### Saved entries
━━━━━━━━

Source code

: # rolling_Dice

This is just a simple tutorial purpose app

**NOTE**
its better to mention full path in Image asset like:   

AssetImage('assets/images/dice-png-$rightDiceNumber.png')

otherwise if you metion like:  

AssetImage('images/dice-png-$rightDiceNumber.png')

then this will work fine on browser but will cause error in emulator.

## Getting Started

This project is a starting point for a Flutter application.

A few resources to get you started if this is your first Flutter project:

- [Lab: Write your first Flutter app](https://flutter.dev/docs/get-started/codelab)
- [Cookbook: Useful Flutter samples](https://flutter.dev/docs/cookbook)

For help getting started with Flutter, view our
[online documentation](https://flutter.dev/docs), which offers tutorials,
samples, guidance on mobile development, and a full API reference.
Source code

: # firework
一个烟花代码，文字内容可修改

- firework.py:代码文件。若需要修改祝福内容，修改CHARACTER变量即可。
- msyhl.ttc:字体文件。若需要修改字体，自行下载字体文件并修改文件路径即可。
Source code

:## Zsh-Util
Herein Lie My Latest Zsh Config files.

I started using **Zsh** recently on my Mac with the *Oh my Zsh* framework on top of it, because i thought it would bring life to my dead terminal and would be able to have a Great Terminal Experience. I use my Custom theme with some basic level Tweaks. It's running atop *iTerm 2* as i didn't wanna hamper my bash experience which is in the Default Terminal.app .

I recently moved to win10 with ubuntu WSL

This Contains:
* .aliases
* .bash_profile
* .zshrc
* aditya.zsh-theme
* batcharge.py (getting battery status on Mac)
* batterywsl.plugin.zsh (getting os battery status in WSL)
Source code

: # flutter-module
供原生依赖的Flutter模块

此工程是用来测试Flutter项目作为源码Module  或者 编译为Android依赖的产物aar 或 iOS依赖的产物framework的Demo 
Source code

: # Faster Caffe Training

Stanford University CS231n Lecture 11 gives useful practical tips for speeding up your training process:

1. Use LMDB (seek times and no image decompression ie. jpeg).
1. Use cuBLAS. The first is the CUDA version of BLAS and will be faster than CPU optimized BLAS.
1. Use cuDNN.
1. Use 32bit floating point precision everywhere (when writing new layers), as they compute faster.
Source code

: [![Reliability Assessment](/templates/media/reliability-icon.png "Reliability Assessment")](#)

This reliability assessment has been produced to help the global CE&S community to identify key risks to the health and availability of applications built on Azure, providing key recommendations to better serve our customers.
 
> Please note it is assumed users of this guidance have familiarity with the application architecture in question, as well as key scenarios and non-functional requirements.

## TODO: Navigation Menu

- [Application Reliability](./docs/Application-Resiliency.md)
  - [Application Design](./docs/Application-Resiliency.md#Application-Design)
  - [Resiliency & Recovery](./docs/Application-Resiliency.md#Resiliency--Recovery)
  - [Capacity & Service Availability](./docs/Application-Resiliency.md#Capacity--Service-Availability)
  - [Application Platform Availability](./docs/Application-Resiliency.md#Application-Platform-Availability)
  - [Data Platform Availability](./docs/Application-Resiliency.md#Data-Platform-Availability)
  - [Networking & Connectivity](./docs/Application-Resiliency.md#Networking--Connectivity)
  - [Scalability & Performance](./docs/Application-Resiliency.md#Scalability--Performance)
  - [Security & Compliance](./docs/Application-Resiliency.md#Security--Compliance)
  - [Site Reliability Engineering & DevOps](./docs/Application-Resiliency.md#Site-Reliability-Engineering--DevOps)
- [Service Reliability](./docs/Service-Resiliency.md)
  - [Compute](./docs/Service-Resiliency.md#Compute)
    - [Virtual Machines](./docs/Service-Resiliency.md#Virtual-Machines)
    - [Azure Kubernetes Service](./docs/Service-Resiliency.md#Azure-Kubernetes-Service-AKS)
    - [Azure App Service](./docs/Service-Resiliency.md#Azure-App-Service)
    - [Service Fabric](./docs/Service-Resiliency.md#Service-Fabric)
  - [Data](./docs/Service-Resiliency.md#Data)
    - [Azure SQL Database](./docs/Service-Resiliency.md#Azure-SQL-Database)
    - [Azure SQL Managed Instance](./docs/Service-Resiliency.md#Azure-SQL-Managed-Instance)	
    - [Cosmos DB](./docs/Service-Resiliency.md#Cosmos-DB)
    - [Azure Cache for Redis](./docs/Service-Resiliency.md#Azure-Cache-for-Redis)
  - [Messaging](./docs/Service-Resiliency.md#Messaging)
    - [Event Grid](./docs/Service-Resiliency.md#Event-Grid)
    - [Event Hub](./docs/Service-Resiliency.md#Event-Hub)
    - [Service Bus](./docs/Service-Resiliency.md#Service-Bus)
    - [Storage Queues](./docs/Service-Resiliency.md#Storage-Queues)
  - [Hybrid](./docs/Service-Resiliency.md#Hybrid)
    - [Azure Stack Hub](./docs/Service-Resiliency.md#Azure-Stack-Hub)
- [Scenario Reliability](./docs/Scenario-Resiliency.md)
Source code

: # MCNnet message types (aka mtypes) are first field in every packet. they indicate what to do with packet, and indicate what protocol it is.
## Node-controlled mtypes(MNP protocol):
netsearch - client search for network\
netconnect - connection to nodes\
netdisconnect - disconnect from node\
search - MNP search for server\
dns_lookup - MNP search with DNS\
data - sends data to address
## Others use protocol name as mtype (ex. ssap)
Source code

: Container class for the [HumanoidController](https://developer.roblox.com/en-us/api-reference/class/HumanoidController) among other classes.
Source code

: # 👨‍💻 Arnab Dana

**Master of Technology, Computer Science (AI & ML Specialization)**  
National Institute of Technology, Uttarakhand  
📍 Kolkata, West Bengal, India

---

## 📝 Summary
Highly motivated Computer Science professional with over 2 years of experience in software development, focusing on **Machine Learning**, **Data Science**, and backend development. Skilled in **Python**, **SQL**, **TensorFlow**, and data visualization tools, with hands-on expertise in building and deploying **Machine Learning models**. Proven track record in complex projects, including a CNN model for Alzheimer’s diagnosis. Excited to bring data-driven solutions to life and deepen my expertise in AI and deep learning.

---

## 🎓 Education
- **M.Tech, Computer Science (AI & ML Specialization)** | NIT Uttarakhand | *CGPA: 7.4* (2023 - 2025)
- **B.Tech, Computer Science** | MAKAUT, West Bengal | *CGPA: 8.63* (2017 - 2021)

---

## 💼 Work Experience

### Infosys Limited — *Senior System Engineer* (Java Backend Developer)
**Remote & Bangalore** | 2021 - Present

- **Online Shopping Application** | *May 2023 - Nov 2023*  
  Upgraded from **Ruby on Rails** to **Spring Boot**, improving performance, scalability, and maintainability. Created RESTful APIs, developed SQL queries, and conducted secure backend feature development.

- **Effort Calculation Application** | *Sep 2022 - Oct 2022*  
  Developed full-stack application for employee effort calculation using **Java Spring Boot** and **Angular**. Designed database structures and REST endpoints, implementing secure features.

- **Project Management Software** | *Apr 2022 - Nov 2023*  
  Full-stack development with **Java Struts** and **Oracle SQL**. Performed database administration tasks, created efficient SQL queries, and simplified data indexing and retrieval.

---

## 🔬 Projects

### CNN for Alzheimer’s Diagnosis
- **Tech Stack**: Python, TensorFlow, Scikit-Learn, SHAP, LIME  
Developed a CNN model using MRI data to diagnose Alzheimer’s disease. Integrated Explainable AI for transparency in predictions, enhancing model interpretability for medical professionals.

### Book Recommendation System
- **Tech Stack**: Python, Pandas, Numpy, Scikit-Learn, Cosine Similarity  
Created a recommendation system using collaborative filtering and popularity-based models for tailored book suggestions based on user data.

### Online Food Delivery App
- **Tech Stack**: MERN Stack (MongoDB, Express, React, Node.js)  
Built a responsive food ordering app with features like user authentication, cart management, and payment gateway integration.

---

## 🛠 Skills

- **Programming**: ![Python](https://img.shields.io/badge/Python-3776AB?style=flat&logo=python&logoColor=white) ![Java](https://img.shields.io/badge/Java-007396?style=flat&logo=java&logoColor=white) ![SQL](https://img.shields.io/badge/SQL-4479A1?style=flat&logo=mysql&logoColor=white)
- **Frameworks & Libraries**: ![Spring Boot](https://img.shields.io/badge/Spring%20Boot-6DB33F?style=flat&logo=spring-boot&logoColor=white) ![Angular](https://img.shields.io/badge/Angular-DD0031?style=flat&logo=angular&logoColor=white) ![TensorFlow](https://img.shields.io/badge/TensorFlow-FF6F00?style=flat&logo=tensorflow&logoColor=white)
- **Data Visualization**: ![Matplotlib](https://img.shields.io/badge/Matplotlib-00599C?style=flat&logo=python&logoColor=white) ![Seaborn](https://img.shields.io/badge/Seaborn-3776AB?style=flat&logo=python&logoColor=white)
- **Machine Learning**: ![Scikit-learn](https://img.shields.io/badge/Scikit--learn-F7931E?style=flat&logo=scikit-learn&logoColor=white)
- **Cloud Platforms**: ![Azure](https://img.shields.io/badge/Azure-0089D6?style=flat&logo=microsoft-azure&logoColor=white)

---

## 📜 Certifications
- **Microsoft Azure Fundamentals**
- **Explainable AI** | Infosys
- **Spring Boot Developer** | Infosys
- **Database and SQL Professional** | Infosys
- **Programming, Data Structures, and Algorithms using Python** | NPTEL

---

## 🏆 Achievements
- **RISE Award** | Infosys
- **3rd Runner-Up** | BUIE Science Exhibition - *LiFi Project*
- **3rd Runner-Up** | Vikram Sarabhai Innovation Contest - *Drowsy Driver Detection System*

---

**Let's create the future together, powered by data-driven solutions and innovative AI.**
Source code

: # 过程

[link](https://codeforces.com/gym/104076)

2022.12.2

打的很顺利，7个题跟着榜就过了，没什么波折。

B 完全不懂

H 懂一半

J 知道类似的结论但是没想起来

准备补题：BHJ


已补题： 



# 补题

━━━━━━━━

### TASK BRIEF
Your answer must be the count of lines in the data that contain "Alzheimer", with no added words.

### RESULT BELOW
3